The former Indian diplomat was referring to a statement issued by Pakistan's Interior Ministry earlier this week, saying its officials had briefed Wells and the US delegation about the "significant progress" Islamabad had made on "legislative and administrative matters" to ensure compliance with the action plan outlined for Pakistan by the FATF, and Wells applauding "the progress".
"The US and India's perceptions about terrorism and its attendant problems are different. We (India and its foreign policy establishment) need to do much more to highlight Pakistan's state sponsorship of terror and encouraging terror outfits to attack India from its soil," Bhadrakumar said.
Another incident that should ring alarm bells in New Delhi was the US Department of Justice confirming the indictment of five Pakistan-origin males, currently based in Canada, the United Kingdom and Hong Kong, this month, for their involvement in allegedly acquiring American-origin nuclear technologies and goods and supplying them to the Advanced Engineering Research Organisation (AERO) and the Pakistan Atomic Energy Commission (PAEC) through a Rawalpindi-based front company, he said.
Ambassador Bhadrakumar maintained that the closer relationship between Washington and Islamabad is connected to developments in war-ravaged Afghanistan, where the desperate US and its President Donald Trump are looking towards Pakistan to help get American soldiers deployed there, out of the region.
He also said that after the Trump Administration announced the resumption of International Military Education and Training (IMET) programs for young Pakistani army officers, and expressed its desire to enhance bilateral economic and commercial cooperation with Islamabad, Washington and New Delhi would need to reassess and possibly rework their strategic ties.
Pakistan is expecting that the FATF may grant it another postponement, probably until June 2020. The FATF had in its October 2019 plenary meeting kept Pakistan on its grey list for an extended period until February 2020.

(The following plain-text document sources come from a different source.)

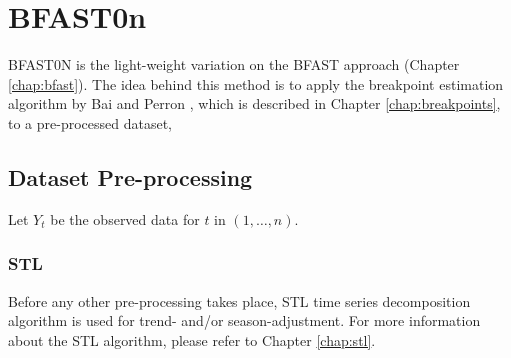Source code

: \documentclass[main.tex]{subfiles}
\begin{document}
\chapter{BFAST0n}
\label{chap:bfast0n}
BFAST0N is the light-weight variation on the BFAST approach (Chapter
\ref{chap:bfast}). The idea behind this method is to apply the breakpoint
estimation algorithm by Bai and Perron \cite{bai_perron},  which is described in Chapter
\ref{chap:breakpoints},  to a pre-processed dataset,

\section{Dataset Pre-processing}
\label{sec:harmonic_model}
Let $Y_t$ be the observed data for $t$ in $(1, \hdots, n)$.
\subsection{STL}
\label{subsec:stl}
Before any other pre-processing takes place, STL time series decomposition algorithm is
used for trend- and/or season-adjustment. For more information about the STL
algorithm, please refer to Chapter {\ref{chap:stl}}.
\end{document}
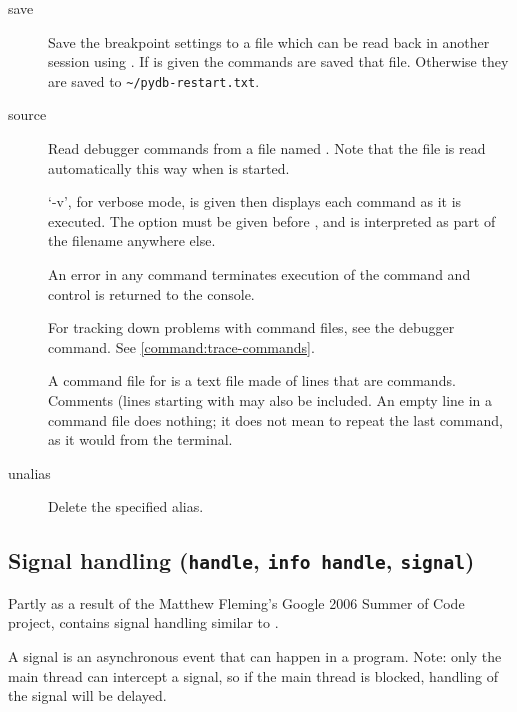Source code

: \begin{description}
\item[save  ]\label{command:save}

Save the breakpoint settings to a file which can be read back in
another session using . If  is given the
commands are saved that file. Otherwise they are saved to
\verb|~/pydb-restart.txt|.


\item[source  ]\label{command:source}

Read debugger commands from a file named .
Note that the file  is read automatically
this way when  is started.

 `-v', for verbose mode, is given then  displays each command
as it is executed.  The option must be given before , and is
interpreted as part of the filename anywhere else.

An error in any command terminates execution of the command and
control is returned to the console.

For tracking down problems with command files, see the  debugger command. See \ref{command:trace-commands}. 

A command file for  is a text file made of lines that are
 commands.  Comments (lines starting with \code{\#} may also be
included.  An empty line in a command file does nothing; it does not
mean to repeat the last command, as it would from the terminal.

\item[unalias ]\label{command:unalias}

Delete the specified alias.

\end{description}

\subsection{Signal handling ({\tt handle}, {\tt info handle}, {\tt signal})\label{subsection-signal}}

Partly as a result of the Matthew Fleming's Google 2006 Summer of Code
project,  contains signal handling similar to .

A signal is an asynchronous event that can happen in a program.  Note:
only the main thread can intercept a signal, so if the main thread is
blocked, handling of the signal will be delayed.

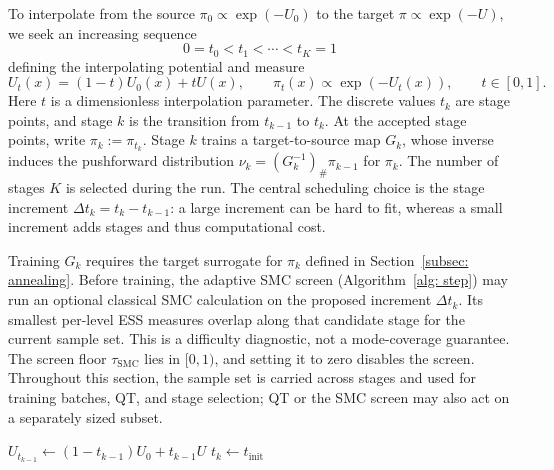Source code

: \documentclass{article}
\begin{document}
To interpolate from the source $\pi_0 \propto \exp(-U_0)$ to the target $\pi \propto \exp(-U)$, we seek an increasing sequence
\begin{equation*}
    0 = t_0 < t_1 < \cdots < t_K = 1
\end{equation*}
defining the interpolating potential and measure
\begin{equation*}
    U_t(x)=(1-t)U_0(x)+tU(x),
\qquad \pi_t(x)\propto\exp(-U_t(x)),
    \qquad t\in[0,1].
\end{equation*}
Here $t$ is a dimensionless interpolation parameter. The discrete values $t_k$ are stage points, and stage $k$ is the transition from $t_{k-1}$ to $t_k$. At the accepted stage points, write $\pi_k:=\pi_{t_k}$. Stage $k$ trains a target-to-source map $G_k$, whose inverse induces the pushforward distribution $\nu_k=(G_k^{-1})_{\#}\pi_{k-1}$ for $\pi_k$. The number of stages $K$ is selected during the run. The central scheduling choice is the stage increment $\Delta t_k=t_k-t_{k-1}$: a large increment can be hard to fit, whereas a small increment adds stages and thus computational cost.

Training $G_k$ requires the target surrogate for $\pi_k$ defined in Section~\ref{subsec: annealing}. Before training, the adaptive SMC screen (Algorithm~\ref{alg: step}) may run an optional classical SMC calculation on the proposed increment $\Delta t_k$. Its smallest per-level ESS measures overlap along that candidate stage for the current sample set. This is a difficulty diagnostic, not a mode-coverage guarantee. The screen floor $\tau_{\mathrm{SMC}}$ lies in $[0,1)$, and setting it to zero disables the screen. Throughout this section, the sample set is carried across stages and used for training batches, QT, and stage selection; QT or the SMC screen may also act on a separately sized subset.

\begin{algorithm}[htb]
\caption{Adaptive SMC screen: selection of stage increment $\Delta t_k$}
\label{alg: step}

$U_{t_{k-1}} \gets (1-t_{k-1}) U_0 + t_{k-1} U$\;
$t_k \gets t_{\mathrm{init}}$\;
\end{algorithm}
\end{document}
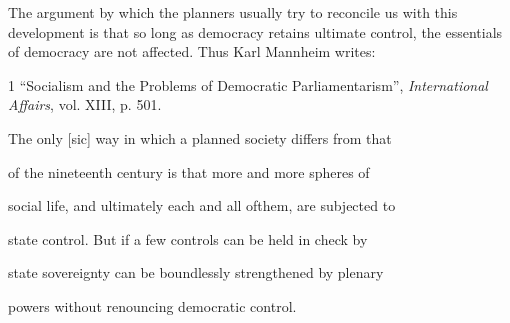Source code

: \documentclass[11pt,openany]{book}
\begin{document}
\begin{center}\textasteriskcentered\hspace{0.9em}\textasteriskcentered\hspace{0.9em}\textasteriskcentered\end{center}

\begin{center}\textasteriskcentered\hspace{0.9em}\textasteriskcentered\hspace{0.9em}\textasteriskcentered\end{center}

\begin{center}\textasteriskcentered\hspace{0.9em}\textasteriskcentered\hspace{0.9em}\textasteriskcentered\end{center}

\begin{center}\textasteriskcentered\hspace{0.9em}\textasteriskcentered\hspace{0.9em}\textasteriskcentered\end{center}

\begin{center}\textasteriskcentered\hspace{0.9em}\textasteriskcentered\hspace{0.9em}\textasteriskcentered\end{center}

The argument by which the planners usually try to reconcile us with this development is that so long as democracy retains ultimate control, the essentials of democracy are not affected. Thus Karl Mannheim writes:

1 ``Socialism and the Problems of Democratic Parliamentarism'', \emph{International Affairs}, vol. XIII, p. 501.

The only [sic] way in which a planned society differs from that

of the nineteenth century is that more and more spheres of

social life, and ultimately each and all ofthem, are subjected to

state control. But if a few controls can be held in check by

state sovereignty can be boundlessly strengthened by plenary

powers without renouncing democratic control.
\end{document}

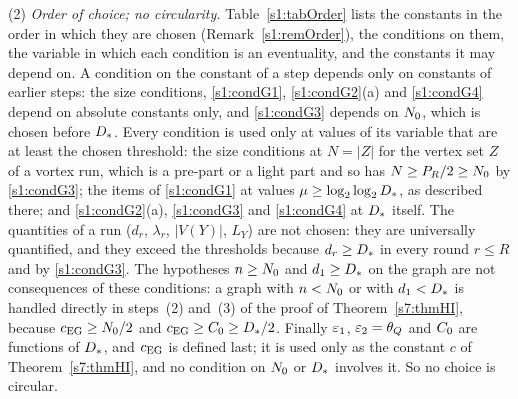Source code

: \begin{condition}
(2) \emph{Order of choice; no circularity.} Table~\ref{s1:tabOrder} lists the
constants in the order in which they are chosen (Remark~\ref{s1:remOrder}), the
conditions on them, the variable in which each condition is an eventuality, and
the constants it may depend on. A condition on the constant of a step depends
only on constants of earlier steps: the size conditions, \ref{s1:condG1},
\ref{s1:condG2}(a) and \ref{s1:condG4} depend on absolute constants only, and
\ref{s1:condG3} depends on $\Nzero$, which is chosen before $\Dstar$. Every
condition is used only at values of its variable that are at least the chosen
threshold: the size conditions at $N=|Z|$ for the vertex set $Z$ of a vortex
run, which is a pre-part or a light part and so has $N\ge P_R/2\ge\Nzero$ by
\ref{s1:condG3}; the items of \ref{s1:condG1} at values
$\mu\ge\log_2\log_2\Dstar$, as described there; and \ref{s1:condG2}(a),
\ref{s1:condG3} and \ref{s1:condG4} at $\Dstar$ itself. The quantities of a
run ($d_r$, $\lambda_r$, $|V(Y)|$, $L_Y$) are not chosen: they are universally
quantified, and they exceed the thresholds because $d_r\ge\Dstar$ in every round
$r\le R$ and by \ref{s1:condG3}. The hypotheses $n\ge\Nzero$ and
$d_1\ge\Dstar$ on the graph are not consequences of these conditions: a graph
with $n<\Nzero$ or with $d_1<\Dstar$ is handled directly in steps~(2) and~(3) of
the proof of Theorem~\ref{s7:thmHI}, because $\cEG\ge\Nzero/2$ and
$\cEG\ge\Czero\ge\Dstar/2$. Finally
$\epsOne$, $\epsTwo=\thetaQ$ and $\Czero$ are functions of $\Dstar$, and $\cEG$
is defined last; it is used only as the constant $c$ of
Theorem~\ref{s7:thmHI}, and no condition on $\Nzero$ or $\Dstar$ involves it.
So no choice is circular.
\end{condition}

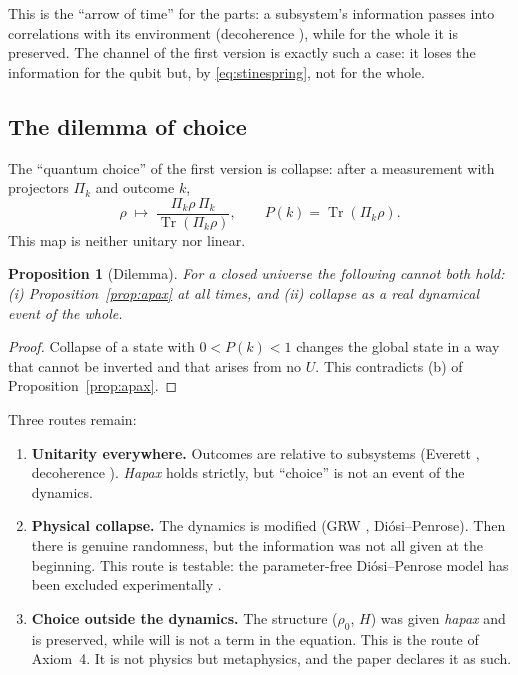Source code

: \documentclass[a4paper,11pt]{article}
\newtheorem{prop}{Proposition}
\theoremstyle{definition}
\newcommand{\Tr}{\operatorname{Tr}}
\begin{document}
This is the ``arrow of time'' for the parts: a subsystem's information passes into correlations with its environment (decoherence \cite{zurek}), while for the whole it is preserved. The channel of the first version is exactly such a case: it loses the information for the qubit but, by \eqref{eq:stinespring}, not for the whole.

\subsection{The dilemma of choice}\label{sec:choice}

The ``quantum choice'' of the first version is collapse: after a measurement with projectors $\Pi_k$ and outcome $k$,
\begin{equation}
\rho\;\mapsto\;\frac{\Pi_k\rho\,\Pi_k}{\Tr(\Pi_k\rho)},\qquad P(k)=\Tr(\Pi_k\rho).
\end{equation}
This map is neither unitary nor linear.

\begin{prop}[Dilemma]\label{prop:dilemma}
For a closed universe the following cannot both hold: (i) Proposition~\ref{prop:apax} at all times, and (ii) collapse as a real dynamical event of the whole.
\end{prop}
\begin{proof}
Collapse of a state with $0<P(k)<1$ changes the global state in a way that cannot be inverted and that arises from no $U$. This contradicts (b) of Proposition~\ref{prop:apax}.
\end{proof}

Three routes remain:
\begin{enumerate}
\item \textbf{Unitarity everywhere.} Outcomes are relative to subsystems (Everett \cite{everett}, decoherence \cite{zurek}). \emph{Hapax} holds strictly, but ``choice'' is not an event of the dynamics.
\item \textbf{Physical collapse.} The dynamics is modified (GRW \cite{grw}, Diósi–Penrose). Then there is genuine randomness, but the information was not all given at the beginning. This route is testable: the parameter-free Diósi–Penrose model has been excluded experimentally \cite{donadi}.
\item \textbf{Choice outside the dynamics.} The structure ($\rho_0$, $H$) was given \emph{hapax} and is preserved, while will is not a term in the equation. This is the route of Axiom~4. It is not physics but metaphysics, and the paper declares it as such.
\end{enumerate}
\end{document}
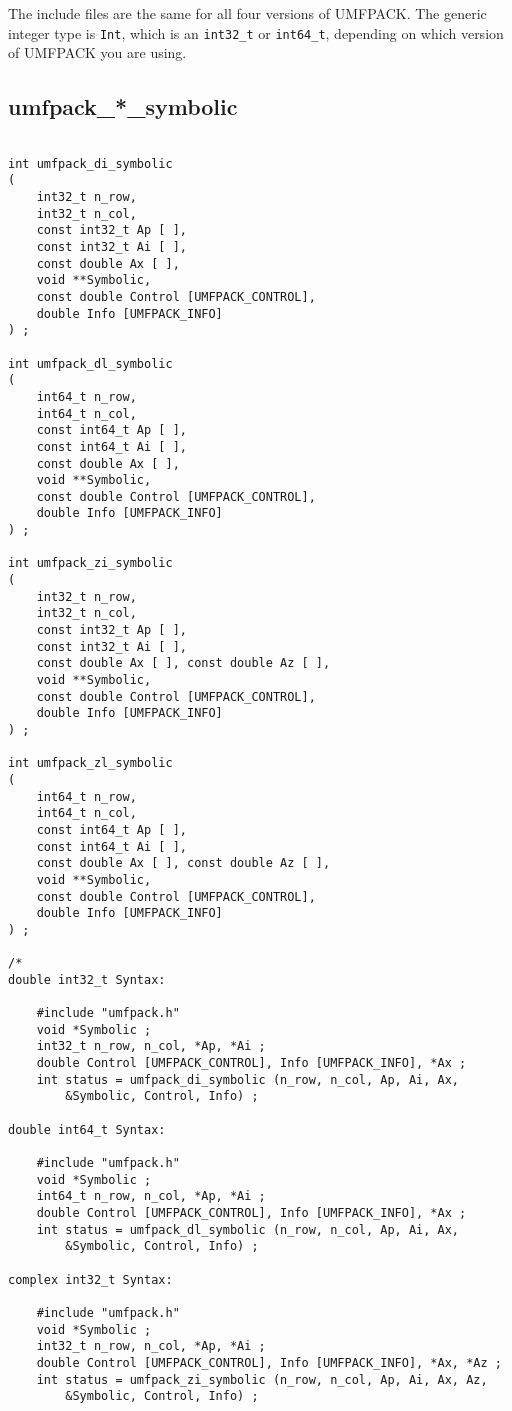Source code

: \documentclass[11pt]{article}
\begin{document}
The include files are the same for all four versions of
UMFPACK.  The generic integer type is {\tt Int}, which is an \verb'int32_t' or
\verb'int64_t', depending on which version of UMFPACK you are using.

\subsection{umfpack\_*\_symbolic}


{\footnotesize
\begin{verbatim}

int umfpack_di_symbolic
(
    int32_t n_row,
    int32_t n_col,
    const int32_t Ap [ ],
    const int32_t Ai [ ],
    const double Ax [ ],
    void **Symbolic,
    const double Control [UMFPACK_CONTROL],
    double Info [UMFPACK_INFO]
) ;

int umfpack_dl_symbolic
(
    int64_t n_row,
    int64_t n_col,
    const int64_t Ap [ ],
    const int64_t Ai [ ],
    const double Ax [ ],
    void **Symbolic,
    const double Control [UMFPACK_CONTROL],
    double Info [UMFPACK_INFO]
) ;

int umfpack_zi_symbolic
(
    int32_t n_row,
    int32_t n_col,
    const int32_t Ap [ ],
    const int32_t Ai [ ],
    const double Ax [ ], const double Az [ ],
    void **Symbolic,
    const double Control [UMFPACK_CONTROL],
    double Info [UMFPACK_INFO]
) ;

int umfpack_zl_symbolic
(
    int64_t n_row,
    int64_t n_col,
    const int64_t Ap [ ],
    const int64_t Ai [ ],
    const double Ax [ ], const double Az [ ],
    void **Symbolic,
    const double Control [UMFPACK_CONTROL],
    double Info [UMFPACK_INFO]
) ;

/*
double int32_t Syntax:

    #include "umfpack.h"
    void *Symbolic ;
    int32_t n_row, n_col, *Ap, *Ai ;
    double Control [UMFPACK_CONTROL], Info [UMFPACK_INFO], *Ax ;
    int status = umfpack_di_symbolic (n_row, n_col, Ap, Ai, Ax,
        &Symbolic, Control, Info) ;

double int64_t Syntax:

    #include "umfpack.h"
    void *Symbolic ;
    int64_t n_row, n_col, *Ap, *Ai ;
    double Control [UMFPACK_CONTROL], Info [UMFPACK_INFO], *Ax ;
    int status = umfpack_dl_symbolic (n_row, n_col, Ap, Ai, Ax,
        &Symbolic, Control, Info) ;

complex int32_t Syntax:

    #include "umfpack.h"
    void *Symbolic ;
    int32_t n_row, n_col, *Ap, *Ai ;
    double Control [UMFPACK_CONTROL], Info [UMFPACK_INFO], *Ax, *Az ;
    int status = umfpack_zi_symbolic (n_row, n_col, Ap, Ai, Ax, Az,
        &Symbolic, Control, Info) ;


\end{verbatim}}
\end{document}
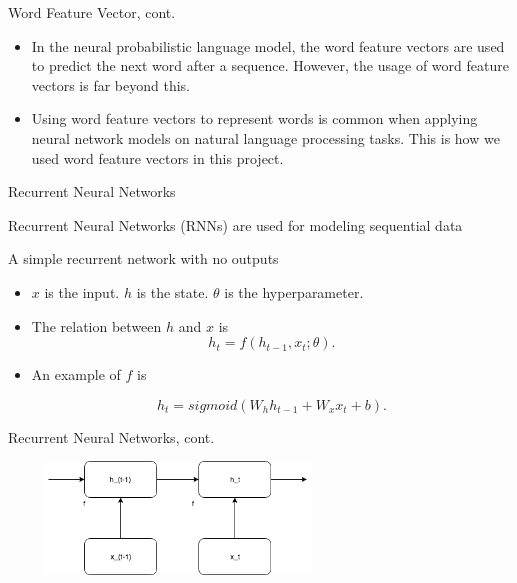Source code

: \documentclass{beamer}
\begin{document}
\begin{frame}{Word Feature Vector, cont.}
   \begin{itemize}
       \item In the neural probabilistic language model, the word feature vectors are used to predict the next word after a sequence. However, the usage of word feature vectors is far beyond this.
       \item Using word feature vectors to represent words is common when applying neural network models on natural language processing tasks. This is how we used word feature vectors in this project.
   \end{itemize}

\end{frame}
\begin{frame}{Recurrent Neural Networks}

Recurrent Neural Networks (RNNs) are used for modeling sequential data

    \begin{examples}{A simple recurrent network with no outputs}
        \begin{itemize}
            \item $x$ is the input. $h$ is the state. $\theta$ is the hyperparameter.
            \item The relation between $h$ and $x$ is
            $$h_t = f(h_{t-1}, x_t; \theta).$$

            \item An example of $f$ is

            $$h_t = sigmoid(W_h h_{t-1} + W_x x_t + b).$$
        \end{itemize}
    \end{examples}

\end{frame}

\begin{frame}{Recurrent Neural Networks, cont.}
    \begin{center}
      \includegraphics[width=9cm, height=3cm]{figures/rnnWithNoOutputs}
    \end{center}
\end{frame}
\end{document}
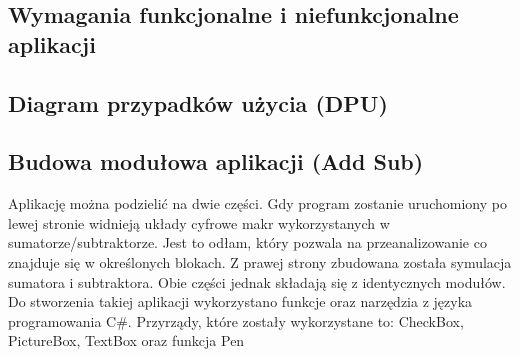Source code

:\documentclass[12pt, a4paper, onside, polish]{article}				%
\begin{document}
\subsection{Wymagania funkcjonalne i niefunkcjonalne aplikacji}
\cleardoublepage

\subsection{Diagram przypadków użycia (DPU)}
\cleardoublepage

\subsection{Budowa modułowa aplikacji (Add Sub)}
\hspace{\parindent}
Aplikację można podzielić na dwie części. Gdy program zostanie uruchomiony po lewej stronie widnieją układy cyfrowe makr wykorzystanych w sumatorze/subtraktorze. Jest to odłam, który pozwala na przeanalizowanie co znajduje się w określonych blokach. Z prawej strony zbudowana została symulacja sumatora i subtraktora. Obie części jednak składają się z identycznych modułów. Do stworzenia takiej aplikacji wykorzystano funkcje oraz narzędzia z języka programowania C\#. Przyrządy, które zostały wykorzystane to: CheckBox, PictureBox, TextBox oraz funkcja Pen  \newline\newline
\end{document}
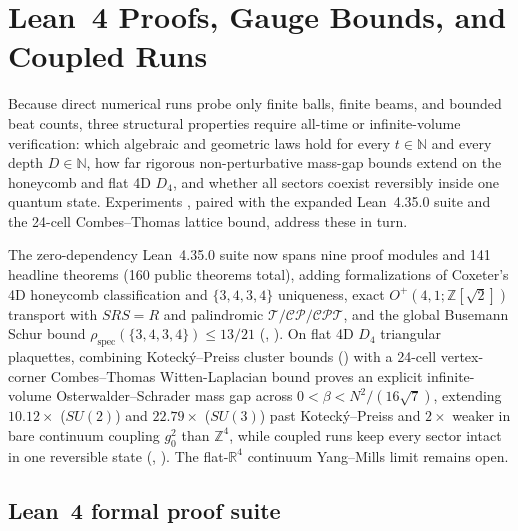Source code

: \section{Lean~4 Proofs, Gauge Bounds, and Coupled Runs}
\label{sec:unified}

Because direct numerical runs probe only finite balls, finite beams, and bounded beat counts, three structural
properties require all-time or infinite-volume verification: which algebraic and geometric laws hold for every
$t \in \mathbb{N}$ and every depth $D \in \mathbb{N}$, how far rigorous non-perturbative mass-gap bounds extend on the
honeycomb and flat 4D $D_4$, and whether all sectors coexist reversibly inside one quantum state. Experiments
, paired with the expanded Lean~4.35.0 suite and the 24-cell Combes--Thomas lattice bound,
address these in turn.

The zero-dependency Lean~4.35.0 suite now spans nine proof modules and 141 headline theorems (160 public theorems
total), adding formalizations of Coxeter's 4D honeycomb classification and $\{3,4,3,4\}$ uniqueness, exact
$O^+(4,1; \mathbb{Z}[\sqrt{2}])$ transport with $S R S = R$ and palindromic $\mathcal{T}/\mathcal{CP}/\mathcal{CPT}$,
and the global Busemann Schur bound $\rho_{\mathrm{spec}}(\{3,4,3,4\}) \le 13/21$ (,
). On flat 4D $D_4$ triangular plaquettes, combining Koteck\'y--Preiss cluster bounds
() with a 24-cell vertex-corner Combes--Thomas Witten-Laplacian bound proves an explicit
infinite-volume Osterwalder--Schrader mass gap across $0 < \beta < N^2/(16\sqrt{7})$, extending $10.12\times$
($SU(2)$) and $22.79\times$ ($SU(3)$) past Koteck\'y--Preiss and $2\times$ weaker in bare continuum coupling $g_0^2$
than $\mathbb{Z}^4$, while coupled runs keep every sector intact in one reversible state (,
). The flat-$\mathbb{R}^4$ continuum Yang--Mills limit \cite{jaffe2000ym} remains open.

\subsection{Lean~4 formal proof suite}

It had warned Islamabad that it faced being put on the blacklist along with Iran and North Korea if it did not comply with action points related to anti-money laundering and counter-terrorist financing identified by the FATF.
Islamabad has repeatedly been accused by India and other FATF member countries of not taking action against UN-designated terrorists. These member nations have also said that Pakistan's anti-terror law is still out of sync with globally accepted standards.